After all particles are perturbed, an equally sized set of particles is sampled (with replacement) from the current set, with probability proportional to the density as defined by Eq. (3). This process quickly converges to a stable likelihood. Furthermore, it does not easily get stuck in local maxima. Unfortunately, in the context of the MCMC algorithm where the likelihood needs to be recalculated many times, this process is still rather slow. Therefore, we explore an approximation based on assigning mean locations to each of the internal nodes.
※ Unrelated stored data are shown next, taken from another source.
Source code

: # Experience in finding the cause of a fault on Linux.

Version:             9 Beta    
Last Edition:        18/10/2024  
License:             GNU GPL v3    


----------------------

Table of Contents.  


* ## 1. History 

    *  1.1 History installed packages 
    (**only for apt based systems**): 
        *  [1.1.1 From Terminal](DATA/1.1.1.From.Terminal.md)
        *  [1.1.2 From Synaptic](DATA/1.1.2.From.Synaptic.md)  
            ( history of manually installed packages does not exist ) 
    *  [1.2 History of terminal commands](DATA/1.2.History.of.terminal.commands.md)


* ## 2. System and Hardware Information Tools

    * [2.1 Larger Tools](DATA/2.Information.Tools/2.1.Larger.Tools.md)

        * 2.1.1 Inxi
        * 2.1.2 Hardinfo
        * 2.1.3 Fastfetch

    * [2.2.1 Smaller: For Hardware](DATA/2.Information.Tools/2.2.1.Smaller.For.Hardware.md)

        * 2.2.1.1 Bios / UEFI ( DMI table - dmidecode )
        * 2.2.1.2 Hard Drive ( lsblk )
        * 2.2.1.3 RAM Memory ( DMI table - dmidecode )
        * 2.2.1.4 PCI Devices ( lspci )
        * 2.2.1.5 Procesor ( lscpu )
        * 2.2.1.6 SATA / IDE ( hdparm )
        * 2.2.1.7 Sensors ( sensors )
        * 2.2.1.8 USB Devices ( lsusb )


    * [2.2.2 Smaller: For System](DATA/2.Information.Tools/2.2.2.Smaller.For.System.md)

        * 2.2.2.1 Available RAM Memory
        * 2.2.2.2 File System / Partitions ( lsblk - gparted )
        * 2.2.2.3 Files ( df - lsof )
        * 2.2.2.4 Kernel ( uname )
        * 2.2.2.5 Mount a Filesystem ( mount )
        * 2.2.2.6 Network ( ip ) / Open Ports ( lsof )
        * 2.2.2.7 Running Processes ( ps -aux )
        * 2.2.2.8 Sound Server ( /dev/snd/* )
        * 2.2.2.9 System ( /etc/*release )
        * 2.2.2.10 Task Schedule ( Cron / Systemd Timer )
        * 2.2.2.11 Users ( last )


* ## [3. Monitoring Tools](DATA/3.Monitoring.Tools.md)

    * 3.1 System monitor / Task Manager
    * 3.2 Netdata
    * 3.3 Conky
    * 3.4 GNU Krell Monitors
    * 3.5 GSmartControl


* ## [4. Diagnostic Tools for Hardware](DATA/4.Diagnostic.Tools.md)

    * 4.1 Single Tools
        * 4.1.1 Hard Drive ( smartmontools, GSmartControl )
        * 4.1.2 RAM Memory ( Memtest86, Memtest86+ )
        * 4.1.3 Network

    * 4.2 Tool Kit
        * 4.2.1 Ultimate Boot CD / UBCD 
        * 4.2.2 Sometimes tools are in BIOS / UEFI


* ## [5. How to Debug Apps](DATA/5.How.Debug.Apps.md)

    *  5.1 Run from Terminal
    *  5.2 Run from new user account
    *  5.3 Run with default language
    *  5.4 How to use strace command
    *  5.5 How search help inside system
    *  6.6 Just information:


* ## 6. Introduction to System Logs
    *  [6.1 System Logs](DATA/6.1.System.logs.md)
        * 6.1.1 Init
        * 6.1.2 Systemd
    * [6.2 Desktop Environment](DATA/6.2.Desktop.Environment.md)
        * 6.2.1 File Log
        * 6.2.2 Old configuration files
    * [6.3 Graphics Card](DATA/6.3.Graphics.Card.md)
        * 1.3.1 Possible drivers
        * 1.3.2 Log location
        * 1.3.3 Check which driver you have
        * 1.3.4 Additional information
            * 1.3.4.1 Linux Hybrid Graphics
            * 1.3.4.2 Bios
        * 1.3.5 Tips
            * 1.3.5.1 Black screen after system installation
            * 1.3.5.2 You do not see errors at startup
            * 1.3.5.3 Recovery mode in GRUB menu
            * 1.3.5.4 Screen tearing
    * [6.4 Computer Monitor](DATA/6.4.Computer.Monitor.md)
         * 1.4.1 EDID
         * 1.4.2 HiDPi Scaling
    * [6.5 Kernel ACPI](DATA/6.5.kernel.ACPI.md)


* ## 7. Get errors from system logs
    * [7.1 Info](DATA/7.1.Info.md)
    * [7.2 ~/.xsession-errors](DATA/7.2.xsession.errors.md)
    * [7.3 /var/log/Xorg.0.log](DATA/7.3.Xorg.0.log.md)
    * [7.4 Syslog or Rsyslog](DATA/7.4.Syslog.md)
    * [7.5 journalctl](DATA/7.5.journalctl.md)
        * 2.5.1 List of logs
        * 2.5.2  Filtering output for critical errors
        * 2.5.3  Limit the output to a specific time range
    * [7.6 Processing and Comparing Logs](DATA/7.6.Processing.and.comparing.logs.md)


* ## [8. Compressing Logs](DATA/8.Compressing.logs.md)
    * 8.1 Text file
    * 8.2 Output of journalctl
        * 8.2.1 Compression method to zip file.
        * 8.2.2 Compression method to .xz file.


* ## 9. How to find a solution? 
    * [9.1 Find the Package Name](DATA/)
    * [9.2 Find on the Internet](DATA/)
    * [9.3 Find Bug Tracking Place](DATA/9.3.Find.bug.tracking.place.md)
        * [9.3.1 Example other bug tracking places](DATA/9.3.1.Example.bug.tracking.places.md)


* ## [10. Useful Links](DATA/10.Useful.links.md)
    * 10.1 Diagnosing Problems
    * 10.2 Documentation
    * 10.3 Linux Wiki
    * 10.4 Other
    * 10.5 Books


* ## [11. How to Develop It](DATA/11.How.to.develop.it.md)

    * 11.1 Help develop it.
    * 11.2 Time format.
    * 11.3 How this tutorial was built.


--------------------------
Mean location approximation

Suppose we want to set all internal nodes such that they are in the (branch length weighted) middle of its parent and children, and likewise set the root location as the middle of its children. In other words, we would like to calculate the mean location for each internal node defined as

ϕ_{i} = l_{i} ϕ_{L (i)} + r_{i} ϕ_{R (i)} + p_{i} ϕ_{P (i)}

(4)

λ_{i} = l_{i} λ_{L (i)} + r_{i} λ_{R (i)} + p_{i} λ_{P (i)}

(5)

and at the root node as

ϕ_{i} = l_{i} ϕ_{L (i)} + r_{i} ϕ_{R (i)}

(6)

λ_{i} = l_{i} λ_{L (i)} + r_{i} λ_{R (i)}

(7)

where L(i), R(i) and P(i) the index of left and right child and parent of x_i respectively and l_i, r_i and p_i are positive weights associated with first and second child and parent respectively that add to unity (l_i + r_i + p_i = 1). We set these weights proportional to the reciprocal of the root of branch lengths.

So, we have a set of n − 1 linear equations in n − 1 unknown values for latitude, and the same for longitude. We can solve these with standard methods for solving linear equations such as Gaussian elimination in O(n³), but the structure of the tree allows us to solve this problem more in linear time (O(n)) as follows.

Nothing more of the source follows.